[Items from a dataset]

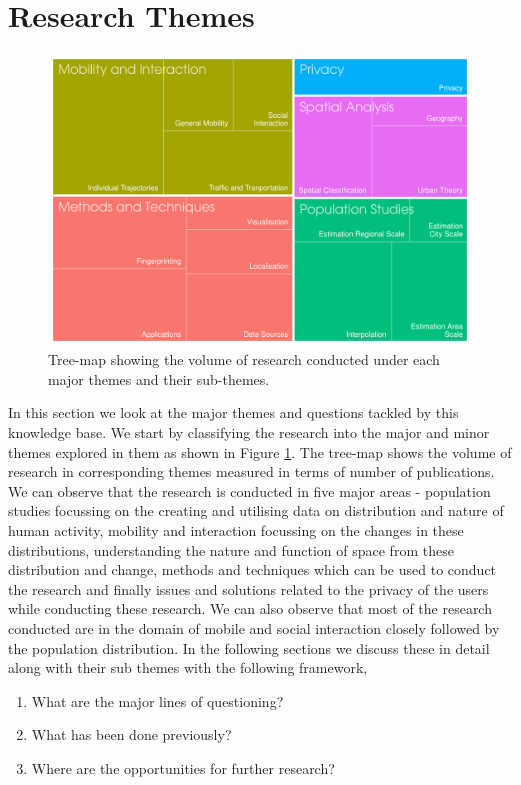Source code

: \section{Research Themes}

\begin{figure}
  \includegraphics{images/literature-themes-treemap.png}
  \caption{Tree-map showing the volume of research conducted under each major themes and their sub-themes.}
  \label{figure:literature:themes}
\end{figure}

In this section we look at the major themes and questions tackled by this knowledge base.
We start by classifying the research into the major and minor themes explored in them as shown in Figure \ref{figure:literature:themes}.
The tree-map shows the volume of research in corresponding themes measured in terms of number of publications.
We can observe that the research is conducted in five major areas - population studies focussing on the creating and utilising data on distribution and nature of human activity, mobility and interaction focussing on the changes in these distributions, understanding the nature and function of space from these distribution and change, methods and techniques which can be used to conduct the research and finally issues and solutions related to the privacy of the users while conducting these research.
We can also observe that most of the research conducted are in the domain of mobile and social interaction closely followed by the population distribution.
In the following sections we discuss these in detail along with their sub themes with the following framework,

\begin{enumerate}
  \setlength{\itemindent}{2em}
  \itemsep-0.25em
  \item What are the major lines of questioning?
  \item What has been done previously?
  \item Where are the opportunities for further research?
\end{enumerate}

---

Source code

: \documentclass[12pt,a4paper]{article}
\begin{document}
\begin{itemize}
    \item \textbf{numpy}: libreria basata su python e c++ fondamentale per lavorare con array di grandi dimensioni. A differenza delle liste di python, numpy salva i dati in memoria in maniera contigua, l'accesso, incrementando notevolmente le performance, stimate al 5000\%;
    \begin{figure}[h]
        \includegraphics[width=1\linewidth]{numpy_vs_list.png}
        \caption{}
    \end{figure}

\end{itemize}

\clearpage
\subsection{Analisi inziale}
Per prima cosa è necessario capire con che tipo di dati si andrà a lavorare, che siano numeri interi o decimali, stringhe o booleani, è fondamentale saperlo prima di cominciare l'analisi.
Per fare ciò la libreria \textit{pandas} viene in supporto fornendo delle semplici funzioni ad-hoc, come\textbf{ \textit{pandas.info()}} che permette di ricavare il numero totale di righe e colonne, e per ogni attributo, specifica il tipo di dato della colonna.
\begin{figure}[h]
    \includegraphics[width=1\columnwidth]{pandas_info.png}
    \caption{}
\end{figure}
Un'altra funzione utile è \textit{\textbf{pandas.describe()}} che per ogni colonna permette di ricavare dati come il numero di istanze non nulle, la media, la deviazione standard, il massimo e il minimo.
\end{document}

**Exercise directions**
Every line above in which the word "lavorare" is present must be copied into the answer.

**Expected answer**
    \item \textbf{numpy}: libreria basata su python e c++ fondamentale per lavorare con array di grandi dimensioni. A differenza delle liste di python, numpy salva i dati in memoria in maniera contigua, l'accesso, incrementando notevolmente le performance, stimate al 5000\%;
Per prima cosa è necessario capire con che tipo di dati si andrà a lavorare, che siano numeri interi o decimali, stringhe o booleani, è fondamentale saperlo prima di cominciare l'analisi.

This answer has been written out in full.